Он увлек меня за собой.
— Давай руку, а то расшибешься в потемках.
От его ладони исходил жар, который странным образом передался мне и распространился по всему телу.
Он подвел меня к одной из дверей и открыл ее, подсвечивая пространство фонариком на телефоне.
— Это что? Детская? — с удивлением спросила я.
— Да, я сделал комнату для Дани. Даже смешариков на стене изобразили. Я хочу быть его настоящим отцом, а не воскресным папой. Переезжайте ко мне. Я готов на все ради вас.

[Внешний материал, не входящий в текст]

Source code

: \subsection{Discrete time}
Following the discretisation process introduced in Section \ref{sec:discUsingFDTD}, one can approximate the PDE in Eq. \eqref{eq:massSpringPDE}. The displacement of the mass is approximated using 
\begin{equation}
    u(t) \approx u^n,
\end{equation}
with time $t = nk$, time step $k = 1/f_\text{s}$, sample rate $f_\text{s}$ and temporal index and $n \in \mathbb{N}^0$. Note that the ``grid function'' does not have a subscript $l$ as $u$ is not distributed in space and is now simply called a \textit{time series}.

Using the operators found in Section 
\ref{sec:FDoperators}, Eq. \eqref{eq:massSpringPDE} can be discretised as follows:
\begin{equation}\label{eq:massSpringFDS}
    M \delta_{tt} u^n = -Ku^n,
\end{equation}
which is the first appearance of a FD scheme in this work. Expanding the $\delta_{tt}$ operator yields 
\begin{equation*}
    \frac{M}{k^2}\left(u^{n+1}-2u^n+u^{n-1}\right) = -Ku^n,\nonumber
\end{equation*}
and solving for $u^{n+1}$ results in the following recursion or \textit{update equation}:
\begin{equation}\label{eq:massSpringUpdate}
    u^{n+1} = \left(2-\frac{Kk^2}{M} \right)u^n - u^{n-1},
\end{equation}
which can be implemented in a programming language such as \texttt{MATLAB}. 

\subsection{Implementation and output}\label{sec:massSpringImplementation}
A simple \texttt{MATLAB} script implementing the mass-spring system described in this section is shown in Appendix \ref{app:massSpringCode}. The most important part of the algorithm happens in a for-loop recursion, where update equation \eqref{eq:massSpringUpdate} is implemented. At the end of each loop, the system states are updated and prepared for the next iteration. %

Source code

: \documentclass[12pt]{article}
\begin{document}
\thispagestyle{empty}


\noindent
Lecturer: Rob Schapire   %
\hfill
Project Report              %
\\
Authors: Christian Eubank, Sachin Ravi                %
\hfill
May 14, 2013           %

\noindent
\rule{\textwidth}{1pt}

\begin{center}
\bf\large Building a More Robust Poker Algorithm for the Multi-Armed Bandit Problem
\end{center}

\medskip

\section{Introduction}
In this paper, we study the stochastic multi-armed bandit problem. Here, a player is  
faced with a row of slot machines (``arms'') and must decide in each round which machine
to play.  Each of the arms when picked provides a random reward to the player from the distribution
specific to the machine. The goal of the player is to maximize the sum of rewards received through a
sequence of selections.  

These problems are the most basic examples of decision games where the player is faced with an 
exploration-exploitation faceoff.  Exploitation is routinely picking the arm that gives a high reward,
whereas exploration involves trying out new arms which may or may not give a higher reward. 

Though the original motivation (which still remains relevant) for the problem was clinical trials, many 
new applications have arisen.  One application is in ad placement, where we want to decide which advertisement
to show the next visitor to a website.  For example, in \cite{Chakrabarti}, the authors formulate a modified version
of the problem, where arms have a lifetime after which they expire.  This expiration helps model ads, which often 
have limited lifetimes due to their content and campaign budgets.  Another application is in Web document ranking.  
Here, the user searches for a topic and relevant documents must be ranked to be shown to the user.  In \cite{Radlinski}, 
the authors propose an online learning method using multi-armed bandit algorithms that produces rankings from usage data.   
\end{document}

— А если я тебе поставлю условия?
— Ставь. Любые.
— Во-первых, с нами переедет Филипп.
Я загнула палец.
По лицу Горского прошла судорога.
— Во-вторых, сделай документы Антонычу и оформи ему хорошую пенсию.
— В-третьих, пообещай мне, что не станешь ко мне домогаться никаким образом.
— Обещаю, — легко согласился Горский, а я-то так надеялась, что он включит заднюю. — И ты пообещай, что переедете в ближайшее время.
— Обещаю.
Горский вытащил из-за спины сложенные крестом пальцы.
— Ты соврал мне! А как же: я выполню любое условие!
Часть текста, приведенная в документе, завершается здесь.